(Beginning of Data listing)

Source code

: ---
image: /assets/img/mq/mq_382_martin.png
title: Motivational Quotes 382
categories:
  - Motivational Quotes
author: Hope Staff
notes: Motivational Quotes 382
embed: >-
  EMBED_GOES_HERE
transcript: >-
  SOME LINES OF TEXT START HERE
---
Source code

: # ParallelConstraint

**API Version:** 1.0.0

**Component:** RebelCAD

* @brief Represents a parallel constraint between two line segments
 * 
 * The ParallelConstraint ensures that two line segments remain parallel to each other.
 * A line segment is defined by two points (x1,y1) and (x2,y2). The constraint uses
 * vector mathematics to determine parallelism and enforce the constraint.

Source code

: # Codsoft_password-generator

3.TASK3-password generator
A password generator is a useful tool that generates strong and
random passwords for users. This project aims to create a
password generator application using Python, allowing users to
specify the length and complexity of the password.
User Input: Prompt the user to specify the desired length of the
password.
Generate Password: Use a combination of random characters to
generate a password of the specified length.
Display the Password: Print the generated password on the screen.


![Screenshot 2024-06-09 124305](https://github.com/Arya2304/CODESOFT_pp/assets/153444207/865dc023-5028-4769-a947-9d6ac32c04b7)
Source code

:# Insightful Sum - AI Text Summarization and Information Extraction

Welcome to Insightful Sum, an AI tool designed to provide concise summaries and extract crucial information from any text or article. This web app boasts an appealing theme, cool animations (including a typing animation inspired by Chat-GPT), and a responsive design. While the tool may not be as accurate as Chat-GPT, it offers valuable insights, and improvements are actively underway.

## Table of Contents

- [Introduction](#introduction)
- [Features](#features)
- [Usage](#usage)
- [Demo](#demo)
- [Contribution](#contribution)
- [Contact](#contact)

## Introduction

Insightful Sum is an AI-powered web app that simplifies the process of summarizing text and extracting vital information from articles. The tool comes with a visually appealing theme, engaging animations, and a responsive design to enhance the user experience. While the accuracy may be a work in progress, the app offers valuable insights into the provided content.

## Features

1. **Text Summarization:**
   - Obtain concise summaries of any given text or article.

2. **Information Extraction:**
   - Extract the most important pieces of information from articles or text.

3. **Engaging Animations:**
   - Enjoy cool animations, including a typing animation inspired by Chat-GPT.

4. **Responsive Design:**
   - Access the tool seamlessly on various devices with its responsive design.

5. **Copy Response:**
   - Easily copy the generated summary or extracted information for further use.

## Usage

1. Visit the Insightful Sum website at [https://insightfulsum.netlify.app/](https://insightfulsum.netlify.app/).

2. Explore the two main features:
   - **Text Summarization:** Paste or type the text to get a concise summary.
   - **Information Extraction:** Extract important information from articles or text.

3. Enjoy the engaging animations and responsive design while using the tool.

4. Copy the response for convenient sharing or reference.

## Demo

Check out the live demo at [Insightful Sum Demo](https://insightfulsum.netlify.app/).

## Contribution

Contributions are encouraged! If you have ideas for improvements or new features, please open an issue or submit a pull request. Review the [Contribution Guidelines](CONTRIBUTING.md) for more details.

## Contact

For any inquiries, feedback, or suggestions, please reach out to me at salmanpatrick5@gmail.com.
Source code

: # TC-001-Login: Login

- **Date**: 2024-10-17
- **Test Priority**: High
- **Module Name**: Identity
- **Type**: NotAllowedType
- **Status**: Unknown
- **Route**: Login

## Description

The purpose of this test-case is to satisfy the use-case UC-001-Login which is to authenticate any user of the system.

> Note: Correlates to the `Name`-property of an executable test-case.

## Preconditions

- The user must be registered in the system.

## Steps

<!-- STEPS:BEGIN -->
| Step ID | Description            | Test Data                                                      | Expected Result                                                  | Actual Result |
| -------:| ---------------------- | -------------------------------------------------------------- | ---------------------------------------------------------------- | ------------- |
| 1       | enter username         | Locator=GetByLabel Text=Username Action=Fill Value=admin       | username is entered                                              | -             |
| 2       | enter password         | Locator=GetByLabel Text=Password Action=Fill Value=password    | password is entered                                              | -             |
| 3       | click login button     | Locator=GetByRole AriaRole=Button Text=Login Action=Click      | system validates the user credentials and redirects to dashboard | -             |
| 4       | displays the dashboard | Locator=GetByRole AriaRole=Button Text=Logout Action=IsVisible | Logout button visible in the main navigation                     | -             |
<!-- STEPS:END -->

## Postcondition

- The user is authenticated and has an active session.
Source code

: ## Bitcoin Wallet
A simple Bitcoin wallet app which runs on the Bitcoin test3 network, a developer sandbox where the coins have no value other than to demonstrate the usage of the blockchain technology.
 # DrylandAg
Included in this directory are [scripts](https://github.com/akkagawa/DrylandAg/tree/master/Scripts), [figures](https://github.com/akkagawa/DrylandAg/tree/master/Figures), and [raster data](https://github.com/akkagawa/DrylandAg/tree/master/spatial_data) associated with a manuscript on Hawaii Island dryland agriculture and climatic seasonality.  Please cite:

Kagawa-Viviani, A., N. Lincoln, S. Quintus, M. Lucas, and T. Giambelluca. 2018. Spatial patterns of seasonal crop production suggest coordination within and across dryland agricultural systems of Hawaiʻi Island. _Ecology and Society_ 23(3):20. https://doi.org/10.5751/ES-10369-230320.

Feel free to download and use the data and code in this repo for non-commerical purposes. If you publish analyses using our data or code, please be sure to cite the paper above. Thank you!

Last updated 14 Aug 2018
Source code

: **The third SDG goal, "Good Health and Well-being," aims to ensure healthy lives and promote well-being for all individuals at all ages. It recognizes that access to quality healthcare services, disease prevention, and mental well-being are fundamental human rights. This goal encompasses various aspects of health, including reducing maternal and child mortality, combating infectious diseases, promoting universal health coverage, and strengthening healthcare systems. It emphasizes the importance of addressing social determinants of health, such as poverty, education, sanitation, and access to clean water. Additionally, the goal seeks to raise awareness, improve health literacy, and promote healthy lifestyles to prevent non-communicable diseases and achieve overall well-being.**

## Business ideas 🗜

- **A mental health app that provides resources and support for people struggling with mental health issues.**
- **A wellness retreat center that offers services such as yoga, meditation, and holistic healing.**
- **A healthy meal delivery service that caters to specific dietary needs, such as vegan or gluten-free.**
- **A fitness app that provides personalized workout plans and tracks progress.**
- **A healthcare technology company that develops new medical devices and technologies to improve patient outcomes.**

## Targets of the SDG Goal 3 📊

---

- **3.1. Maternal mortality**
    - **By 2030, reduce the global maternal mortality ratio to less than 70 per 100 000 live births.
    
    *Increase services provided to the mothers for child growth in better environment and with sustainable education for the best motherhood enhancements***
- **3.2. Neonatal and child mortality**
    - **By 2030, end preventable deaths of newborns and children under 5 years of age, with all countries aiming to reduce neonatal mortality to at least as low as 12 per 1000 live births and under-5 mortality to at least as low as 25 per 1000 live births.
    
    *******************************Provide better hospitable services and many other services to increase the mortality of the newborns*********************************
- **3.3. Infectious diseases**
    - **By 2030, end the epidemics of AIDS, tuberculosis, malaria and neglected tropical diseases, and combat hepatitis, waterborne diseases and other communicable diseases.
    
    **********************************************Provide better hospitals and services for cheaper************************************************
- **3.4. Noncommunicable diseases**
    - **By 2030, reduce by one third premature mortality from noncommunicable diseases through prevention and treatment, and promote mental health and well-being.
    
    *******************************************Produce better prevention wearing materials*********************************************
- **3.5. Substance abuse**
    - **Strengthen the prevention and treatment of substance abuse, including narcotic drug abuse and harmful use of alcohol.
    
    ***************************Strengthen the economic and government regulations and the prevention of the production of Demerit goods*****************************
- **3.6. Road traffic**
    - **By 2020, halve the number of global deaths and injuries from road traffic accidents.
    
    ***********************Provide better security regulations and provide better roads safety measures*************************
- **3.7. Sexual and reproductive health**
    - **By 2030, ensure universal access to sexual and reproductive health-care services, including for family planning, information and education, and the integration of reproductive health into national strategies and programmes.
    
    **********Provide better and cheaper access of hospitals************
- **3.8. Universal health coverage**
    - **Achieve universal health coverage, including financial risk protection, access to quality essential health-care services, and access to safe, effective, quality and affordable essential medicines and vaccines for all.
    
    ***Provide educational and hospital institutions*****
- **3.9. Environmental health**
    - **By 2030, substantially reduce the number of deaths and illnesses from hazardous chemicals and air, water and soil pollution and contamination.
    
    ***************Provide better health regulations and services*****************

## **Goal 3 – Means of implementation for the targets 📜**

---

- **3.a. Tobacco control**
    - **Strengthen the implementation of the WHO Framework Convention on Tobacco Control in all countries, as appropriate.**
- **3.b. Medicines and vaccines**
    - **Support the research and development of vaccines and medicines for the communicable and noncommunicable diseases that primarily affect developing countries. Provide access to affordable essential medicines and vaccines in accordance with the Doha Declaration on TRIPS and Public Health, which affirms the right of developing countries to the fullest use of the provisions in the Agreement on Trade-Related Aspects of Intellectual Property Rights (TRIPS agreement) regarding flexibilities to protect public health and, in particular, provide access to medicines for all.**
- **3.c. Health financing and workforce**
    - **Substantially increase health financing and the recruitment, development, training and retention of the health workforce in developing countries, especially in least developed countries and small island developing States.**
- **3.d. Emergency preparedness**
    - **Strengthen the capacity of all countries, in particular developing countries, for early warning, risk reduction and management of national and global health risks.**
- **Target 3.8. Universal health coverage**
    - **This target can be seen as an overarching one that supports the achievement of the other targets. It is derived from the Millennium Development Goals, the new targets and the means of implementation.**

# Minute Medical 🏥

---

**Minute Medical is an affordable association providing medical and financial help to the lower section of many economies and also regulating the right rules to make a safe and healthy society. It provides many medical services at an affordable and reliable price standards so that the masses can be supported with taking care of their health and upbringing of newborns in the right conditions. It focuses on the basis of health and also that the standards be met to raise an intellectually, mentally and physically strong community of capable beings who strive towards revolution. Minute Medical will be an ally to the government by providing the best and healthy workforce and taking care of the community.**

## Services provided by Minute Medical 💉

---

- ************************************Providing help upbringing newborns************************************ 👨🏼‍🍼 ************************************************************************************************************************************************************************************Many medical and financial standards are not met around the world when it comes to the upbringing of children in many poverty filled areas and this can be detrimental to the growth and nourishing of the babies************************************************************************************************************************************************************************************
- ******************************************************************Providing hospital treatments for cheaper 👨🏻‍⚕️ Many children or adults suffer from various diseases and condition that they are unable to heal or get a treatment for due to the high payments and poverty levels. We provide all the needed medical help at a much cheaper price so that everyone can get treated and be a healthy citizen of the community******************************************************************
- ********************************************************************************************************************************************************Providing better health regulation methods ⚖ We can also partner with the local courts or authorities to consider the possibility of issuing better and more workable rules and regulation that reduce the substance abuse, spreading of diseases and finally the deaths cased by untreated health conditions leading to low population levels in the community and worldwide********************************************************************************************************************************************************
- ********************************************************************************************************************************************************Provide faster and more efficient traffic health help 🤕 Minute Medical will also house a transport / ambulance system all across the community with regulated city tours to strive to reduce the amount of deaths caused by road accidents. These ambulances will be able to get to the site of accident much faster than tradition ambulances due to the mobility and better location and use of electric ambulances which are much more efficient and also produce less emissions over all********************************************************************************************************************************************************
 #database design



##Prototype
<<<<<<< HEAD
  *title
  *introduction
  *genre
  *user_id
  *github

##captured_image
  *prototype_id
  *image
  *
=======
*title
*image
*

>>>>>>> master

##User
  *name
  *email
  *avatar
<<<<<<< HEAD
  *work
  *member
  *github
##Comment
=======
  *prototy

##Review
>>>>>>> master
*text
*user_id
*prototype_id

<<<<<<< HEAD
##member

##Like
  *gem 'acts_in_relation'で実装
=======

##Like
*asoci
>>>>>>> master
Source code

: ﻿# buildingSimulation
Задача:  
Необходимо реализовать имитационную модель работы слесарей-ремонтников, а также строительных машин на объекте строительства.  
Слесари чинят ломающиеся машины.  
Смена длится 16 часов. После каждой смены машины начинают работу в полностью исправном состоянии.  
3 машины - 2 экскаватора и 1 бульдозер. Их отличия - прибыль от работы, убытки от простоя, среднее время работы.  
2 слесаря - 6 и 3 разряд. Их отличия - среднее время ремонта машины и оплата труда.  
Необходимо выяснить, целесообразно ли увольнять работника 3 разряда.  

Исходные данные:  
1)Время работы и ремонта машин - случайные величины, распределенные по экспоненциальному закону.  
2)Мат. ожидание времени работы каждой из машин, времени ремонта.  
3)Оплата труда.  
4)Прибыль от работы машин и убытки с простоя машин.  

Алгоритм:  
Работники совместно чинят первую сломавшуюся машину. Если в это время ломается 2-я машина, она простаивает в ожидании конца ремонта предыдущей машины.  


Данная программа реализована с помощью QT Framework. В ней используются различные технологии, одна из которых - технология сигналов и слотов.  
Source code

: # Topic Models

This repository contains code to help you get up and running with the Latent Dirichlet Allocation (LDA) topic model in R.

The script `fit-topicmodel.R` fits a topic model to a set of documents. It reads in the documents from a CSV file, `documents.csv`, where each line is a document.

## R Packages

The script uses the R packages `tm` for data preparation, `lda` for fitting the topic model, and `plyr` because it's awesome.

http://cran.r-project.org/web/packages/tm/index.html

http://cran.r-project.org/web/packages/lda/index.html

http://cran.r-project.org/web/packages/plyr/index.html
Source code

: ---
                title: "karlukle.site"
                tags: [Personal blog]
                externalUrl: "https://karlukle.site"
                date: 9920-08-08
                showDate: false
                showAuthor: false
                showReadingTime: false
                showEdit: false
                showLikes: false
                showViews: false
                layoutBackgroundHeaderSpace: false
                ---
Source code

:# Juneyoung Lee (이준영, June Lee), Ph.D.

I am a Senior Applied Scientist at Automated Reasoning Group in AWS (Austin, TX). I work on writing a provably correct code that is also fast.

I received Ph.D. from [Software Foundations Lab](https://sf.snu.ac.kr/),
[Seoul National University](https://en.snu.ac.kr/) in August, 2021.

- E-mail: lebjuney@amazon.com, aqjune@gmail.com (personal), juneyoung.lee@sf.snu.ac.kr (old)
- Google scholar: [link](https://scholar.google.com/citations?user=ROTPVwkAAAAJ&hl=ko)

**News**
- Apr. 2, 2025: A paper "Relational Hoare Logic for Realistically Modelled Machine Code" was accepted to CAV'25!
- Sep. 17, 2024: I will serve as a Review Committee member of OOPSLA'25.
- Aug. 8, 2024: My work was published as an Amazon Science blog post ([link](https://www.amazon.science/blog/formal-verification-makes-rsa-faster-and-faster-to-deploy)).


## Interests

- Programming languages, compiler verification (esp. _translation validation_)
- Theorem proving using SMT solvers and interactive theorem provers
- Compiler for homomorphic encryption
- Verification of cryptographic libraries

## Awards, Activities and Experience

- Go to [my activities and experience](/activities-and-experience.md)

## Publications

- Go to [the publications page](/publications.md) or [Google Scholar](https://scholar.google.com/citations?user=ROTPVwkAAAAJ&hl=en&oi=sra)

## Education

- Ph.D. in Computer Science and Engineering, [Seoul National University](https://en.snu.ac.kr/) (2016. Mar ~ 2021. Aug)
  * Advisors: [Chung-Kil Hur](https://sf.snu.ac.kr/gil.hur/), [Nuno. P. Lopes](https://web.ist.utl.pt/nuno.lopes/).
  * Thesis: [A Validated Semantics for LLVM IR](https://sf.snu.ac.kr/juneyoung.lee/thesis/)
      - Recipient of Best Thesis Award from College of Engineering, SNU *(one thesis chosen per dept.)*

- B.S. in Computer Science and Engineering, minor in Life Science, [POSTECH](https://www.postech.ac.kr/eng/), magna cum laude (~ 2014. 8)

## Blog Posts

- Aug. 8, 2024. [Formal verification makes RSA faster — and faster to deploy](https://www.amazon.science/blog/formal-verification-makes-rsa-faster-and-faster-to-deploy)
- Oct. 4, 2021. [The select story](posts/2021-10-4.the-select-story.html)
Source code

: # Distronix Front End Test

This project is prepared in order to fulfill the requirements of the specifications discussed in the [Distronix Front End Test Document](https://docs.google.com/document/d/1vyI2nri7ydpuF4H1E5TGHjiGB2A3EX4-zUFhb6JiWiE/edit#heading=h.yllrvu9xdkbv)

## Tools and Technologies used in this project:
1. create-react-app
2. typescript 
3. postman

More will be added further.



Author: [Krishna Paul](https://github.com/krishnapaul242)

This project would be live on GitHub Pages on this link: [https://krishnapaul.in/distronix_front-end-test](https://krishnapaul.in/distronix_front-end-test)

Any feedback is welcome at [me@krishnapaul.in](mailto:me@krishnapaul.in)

(End of Data listing)

What you should do
The range runs from the line above containing "- **3.a. Tobacco control**" to the line containing "- **3.b. Medicines and vaccines**", inclusive. Restate those lines word for word and no others.

Response to this task
- **3.a. Tobacco control**
    - **Strengthen the implementation of the WHO Framework Convention on Tobacco Control in all countries, as appropriate.**
- **3.b. Medicines and vaccines**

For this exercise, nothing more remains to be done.